By Katie Fitzpatrick
When I was awaiting my first round of student evaluations, a female colleague warned me, “To students, you’re either a mother or a bitch.” That is, you’re either nice, nurturing, and helpful, or arrogant, dismissive, and unavailable. Although I ended up receiving many substantive comments from students, there was no doubt that my personality (for good or ill) was often a central matter of discussion.
Decades of research back up my colleague’s warning. A 1999 study of women’s emotional labour in academe found that “students expect female professors to be nicer than male professors and judge them more harshly when they are not.”
More recently, the history professor Benjamin M. Schmidt, at Northeastern University, found that male professors were more likely to be called “geniuses,” while female professors were more often judged on their personalities. Many women say that their students frequently treat them like counselors or social workers. Female academics — like their peers in other professions — are made to perform the bulk of the emotional labour, with both colleagues and students.
Pressures like these might explain why so many academic women I know were immediately intrigued by the premise of Deborah Nelson’s new book, Tough Enough (University of Chicago Press), which explores the work of women intellectuals, writers, and artists known for their stoical, even “heartless,” dispositions.
When I explained the concept to female friends across the academy (and for that matter, beyond it) they all saw something liberating in the notion of the intentionally cold woman intellectual; perhaps it could serve as a model for their own escape from the pressures of obligatory emotional labor.

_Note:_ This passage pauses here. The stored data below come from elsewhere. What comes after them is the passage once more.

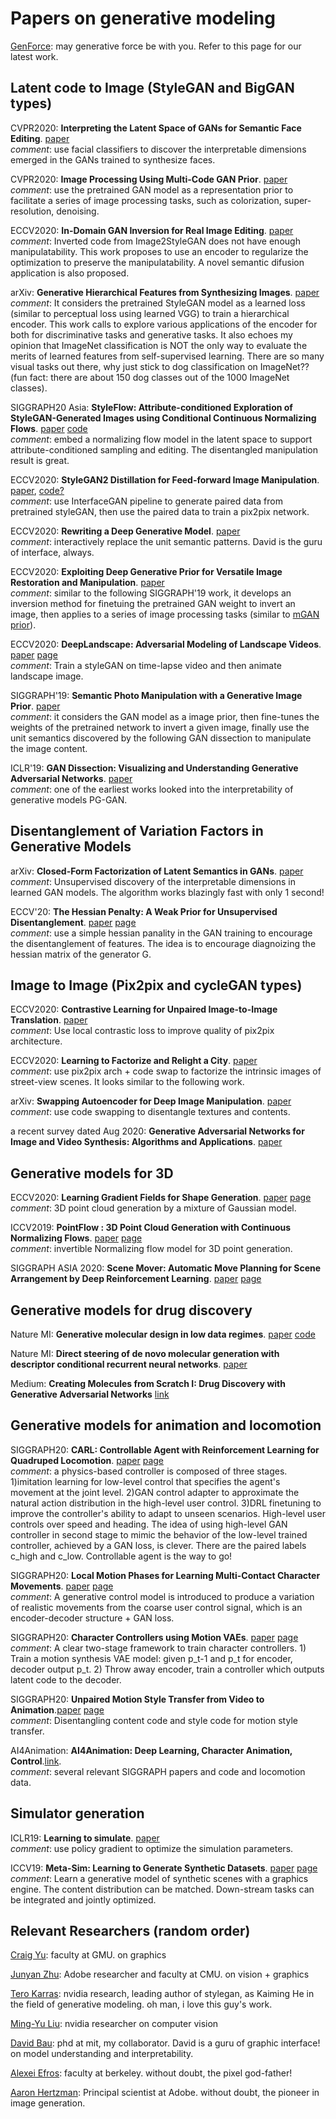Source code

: # Papers on generative modeling 

[GenForce](https://genforce.github.io): may generative force be with you. Refer to this page for our latest work.

## Latent code to Image (StyleGAN and BigGAN types)

CVPR2020: **Interpreting the Latent Space of GANs for Semantic Face Editing**. [paper](https://genforce.github.io/interfacegan) <br>
*comment*: use facial classifiers to discover the interpretable dimensions emerged in the GANs trained to synthesize faces.

CVPR2020: **Image Processing Using Multi-Code GAN Prior**. [paper](https://genforce.github.io/mganprior/) <br>
*comment*: use the pretrained GAN model as a representation prior to facilitate a series of image processing tasks, such as colorization, super-resolution, denoising.

ECCV2020: **In-Domain GAN Inversion for Real Image Editing**. [paper](https://genforce.github.io/idinvert/) <br>
*comment*: Inverted code from Image2StyleGAN does not have enough manipulatability. This work proposes to use an encoder to regularize the optimization to preserve the manipulatability. A novel semantic difusion application is also proposed. 

arXiv: **Generative Hierarchical Features from Synthesizing Images**. [paper](https://genforce.github.io/ghfeat/) <br>
*comment*: It considers the pretrained StyleGAN model as a learned loss (similar to perceptual loss using learned VGG) to train a hierarchical encoder. This work calls to explore various applications of the encoder for both for discriminative tasks and generative tasks. It also echoes my opinion that ImageNet classification is NOT the only way to evaluate the merits of learned features from self-supervised learning. There are so many visual tasks out there, why just stick to dog
classification on ImageNet?? (fun fact: there are about 150 dog classes out of the 1000 ImageNet classes).

SIGGRAPH20 Asia: **StyleFlow: Attribute-conditioned Exploration of StyleGAN-Generated Images using Conditional Continuous Normalizing Flows**. [paper](https://arxiv.org/pdf/2008.02401.pdf) [code](https://rameenabdal.github.io/StyleFlow/)<br>
*comment*: embed a normalizing flow model in the latent space to support attribute-conditioned sampling and editing. The disentangled manipulation result is great.

ECCV2020: **StyleGAN2 Distillation for Feed-forward Image Manipulation**. [paper](https://arxiv.org/pdf/2003.03581.pdf), [code?](https://github.com/EvgenyKashin/stylegan2-distillation)<br>
*comment*: use InterfaceGAN pipeline to generate paired data from pretrained styleGAN, then use the paired data to train a pix2pix network. 

ECCV2020: **Rewriting a Deep Generative Model**. [paper](https://rewriting.csail.mit.edu/)<br>
*comment*: interactively replace the unit semantic patterns. David is the guru of interface, always. 

ECCV2020: **Exploiting Deep Generative Prior for Versatile Image Restoration and Manipulation**. [paper](https://xingangpan.github.io/projects/DGP.html) <br>
*comment*: similar to the following SIGGRAPH'19 work, it develops an inversion method for finetuing the pretrained GAN weight to invert an image, then applies to a series of image processing tasks (similar to [mGAN prior](https://genforce.github.io/mganprior/)).

ECCV2020: **DeepLandscape: Adversarial Modeling of
Landscape Videos**. [paper](https://www.ecva.net/papers/eccv_2020/papers_ECCV/papers/123680256.pdf) [page](https://saic-mdal.github.io/deep-landscape/) <br>
*comment*: Train a styleGAN on time-lapse video and then animate landscape image.

SIGGRAPH'19: **Semantic Photo Manipulation with a Generative Image Prior**. [paper](http://ganpaint.io/)<br>
*comment*: it considers the GAN model as a image prior, then fine-tunes the weights of the pretrained network to invert a given image, finally use the unit semantics discovered by the following GAN dissection to manipulate the image content. 

ICLR'19: **GAN Dissection: Visualizing and Understanding Generative Adversarial Networks**. [paper](http://gandissect.csail.mit.edu/)<br>
*comment*: one of the earliest works looked into the interpretability of generative models PG-GAN.

## Disentanglement of Variation Factors in Generative Models 

arXiv: **Closed-Form Factorization of Latent Semantics in GANs**. [paper](https://genforce.github.io/sefa/)<br>
*comment*: Unsupervised discovery of the interpretable dimensions in learned GAN models. The algorithm works blazingly fast with only 1 second!

ECCV'20: **The Hessian Penalty: A Weak Prior for Unsupervised Disentanglement**. [paper](https://arxiv.org/pdf/2008.10599.pdf) [page](http://www.wpeebles.com/hessian-penalty)<br>
*comment*: use a simple hessian panality in the GAN training to encourage the disentanglement of features. The idea is to encourage diagnoizing the hessian matrix of the generator G.

## Image to Image (Pix2pix and cycleGAN types)

ECCV2020: **Contrastive Learning for Unpaired Image-to-Image Translation**. [paper](https://arxiv.org/pdf/2007.15651.pdf)<br>
*comment*: Use local contrastic loss to improve quality of pix2pix architecture.

ECCV2020: **Learning to Factorize and Relight a City**. [paper](https://arxiv.org/pdf/2008.02796)<br>
*comment*: use pix2pix arch + code swap to factorize the intrinsic images of street-view scenes. It looks similar to the following work.

arXiv: **Swapping Autoencoder for Deep Image Manipulation**. [paper](https://arxiv.org/pdf/2007.00653.pdf)<br>
*comment*: use code swapping to disentangle textures and contents. 

a recent survey dated Aug 2020: **Generative Adversarial Networks for Image and Video Synthesis: Algorithms and Applications**. [paper](https://arxiv.org/pdf/2008.02793.pdf)

## Generative models for 3D

ECCV2020: **Learning Gradient Fields for Shape Generation**. [paper](https://arxiv.org/abs/2008.06520) [page](https://www.cs.cornell.edu/~ruojin/ShapeGF/)<br>
*comment*: 3D point cloud generation by a mixture of Gaussian model.

ICCV2019: **PointFlow : 3D Point Cloud Generation with Continuous Normalizing Flows**. [paper](https://arxiv.org/abs/1906.12320) [page](https://www.guandaoyang.com/PointFlow/)<br>
*comment*: invertible Normalizing flow model for 3D point generation.

SIGGRAPH ASIA 2020: **Scene Mover: Automatic Move Planning for Scene Arrangement by Deep Reinforcement Learning**. [paper]() [page](https://reposhub.com/python/deep-learning/HanqingWangAI-SceneMover.html)

## Generative models for drug discovery

Nature MI: **Generative molecular design in low data regimes**. [paper](https://www.nature.com/articles/s42256-020-0160-y.epdf?author_access_token=kx71VwOu26XWGELCg3BP-NRgN0jAjWel9jnR3ZoTv0MojvyIaQWNqzF7aemIUbYlNUc8tqoGgWco3JoR6d8H9plcxmpko09VfAUvw6-sCHyp8bABy7FhZ89AUc_da9ZU3s4YWQy4gK0meFq2XLhHYA%3D%3D) [code](https://github.com/ETHmodlab/virtual_libraries)

Nature MI: **Direct steering of de novo molecular generation with descriptor conditional recurrent neural networks**. [paper](https://www.nature.com/articles/s42256-020-0174-5) 

Medium: **Creating Molecules from Scratch I: Drug Discovery with Generative Adversarial Networks** [link](https://medium.com/neuromation-blog/creating-molecules-from-scratch-i-drug-discovery-with-generative-adversarial-networks-9d42cc496fc6)

## Generative models for animation and locomotion

SIGGRAPH20: **CARL: Controllable Agent with Reinforcement Learning for Quadruped Locomotion**. [paper](https://inventec-ai-center.github.io/projects/CARL/CARL.pdf) [page](https://inventec-ai-center.github.io/projects/CARL/index.html) <br>
*comment*: a physics-based controller is composed of three stages. 1)imitation learning for low-level control that specifies the agent's movement at the joint level. 2)GAN control adapter to approximate the natural action distribution in the high-level user control. 3)DRL finetuning to improve the controller's ability to adapt to unseen scenarios. High-level user controls over speed and heading. The idea of using high-level GAN controller in second stage to mimic the behavior of the low-level
trained controller, achieved by a GAN loss, is clever. There are the paired labels c_high and c_low.  Controllable agent is the way to go!

SIGGRAPH20: **Local Motion Phases for Learning Multi-Contact Character Movements**. [paper](http://www.ipab.inf.ed.ac.uk/cgvu/basketball.pdf) [page](http://www.starke-consult.de/portfolio/assets/content/work/14/page.html) <br>
*comment*: A generative control model is introduced to produce a variation of realistic movements from the coarse user control signal, which is an encoder-decoder structure + GAN loss. 

SIGGRAPH20: **Character Controllers using Motion VAEs**. [paper](https://www.cs.ubc.ca/~van/papers/2020-TOG-MVAE/2020-TOG-MVAE.pdf) [page](https://www.cs.ubc.ca/~hyuling/projects/mvae/) <br>
*comment*: A clear two-stage framework to train character controllers. 1) Train a motion synthesis VAE model: given p_t-1 and p_t for encoder, decoder output p_t. 2) Throw away encoder, train a controller which outputs latent code to the decoder. 

SIGGRAPH20: **Unpaired Motion Style Transfer from Video to Animation**.[paper](https://uploads-ssl.webflow.com/51e0d73d83d06baa7a00000f/5cab99df4998decfbf9e218e_paper-01.png) [page](https://deepmotionediting.github.io/style_transfer) <br>
*comment*: Disentangling content code and style code for motion style transfer. 

AI4Animation: **AI4Animation: Deep Learning, Character Animation, Control**.[link](https://github.com/sebastianstarke/AI4Animation). <br> 
*comment*: several relevant SIGGRAPH papers and code and locomotion data.

## Simulator generation

ICLR19: **Learning to simulate**. [paper](https://arxiv.org/pdf/1810.02513.pdf) <br>
*comment*: use policy gradient to optimize the simulation parameters. 

ICCV19: **Meta-Sim: Learning to Generate Synthetic Datasets**. [paper](https://arxiv.org/abs/1904.11621) [page](https://nv-tlabs.github.io/meta-sim/) <br>
*comment*: Learn a generative model of synthetic scenes with a graphics engine. The content distribution can be matched. Down-stream tasks can be integrated and jointly optimized. 


## Relevant Researchers (random order)

[Craig Yu](https://craigyuyu.github.io/home/research.html): faculty at GMU. on graphics

[Junyan Zhu](https://www.cs.cmu.edu/~junyanz/): Adobe researcher and faculty at CMU. on vision + graphics

[Tero Karras](https://scholar.google.fi/citations?user=-50qJW8AAAAJ&hl=en): nvidia research, leading author of stylegan, as Kaiming He in the field of generative modeling. oh man, i love this guy's work.

[Ming-Yu Liu](http://mingyuliu.net/): nvidia researcher on computer vision

[David Bau](https://people.csail.mit.edu/davidbau/home/): phd at mit, my collaborator. David is a guru of graphic interface! on model understanding and interpretability.

[Alexei Efros](https://people.eecs.berkeley.edu/~efros/): faculty at berkeley. without doubt, the pixel god-father!

[Aaron Hertzman](https://research.adobe.com/person/aaron-hertzmann/): Principal scientist at Adobe. without doubt, the pioneer in image generation.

Nelson examines a group of thinkers (Diane Arbus, Hannah Arendt, Joan Didion, Mary McCarthy, Susan Sontag, and Simone Weil) who cultivated a cool, unsentimental disposition. Unsurprisingly, this attitude frequently inspired the disdain of their male colleagues, who saw them as “pitiless,” “icy,” “clinical,” “cold,” and “impersonal.”
Several of these women also became notorious among the broader public for adopting an unsentimental tone at exactly the moments when sentiment seemed most necessary. Arendt criticized what she saw as the overly emotional language of the Israeli prosecutors at the trial of Adolf Eichmann; Didion satirized the smug good intentions of the New Left; Sontag, less than two weeks after 9/11, chastised U.S. officials and the media for their “sanctimonious, reality-concealing rhetoric.”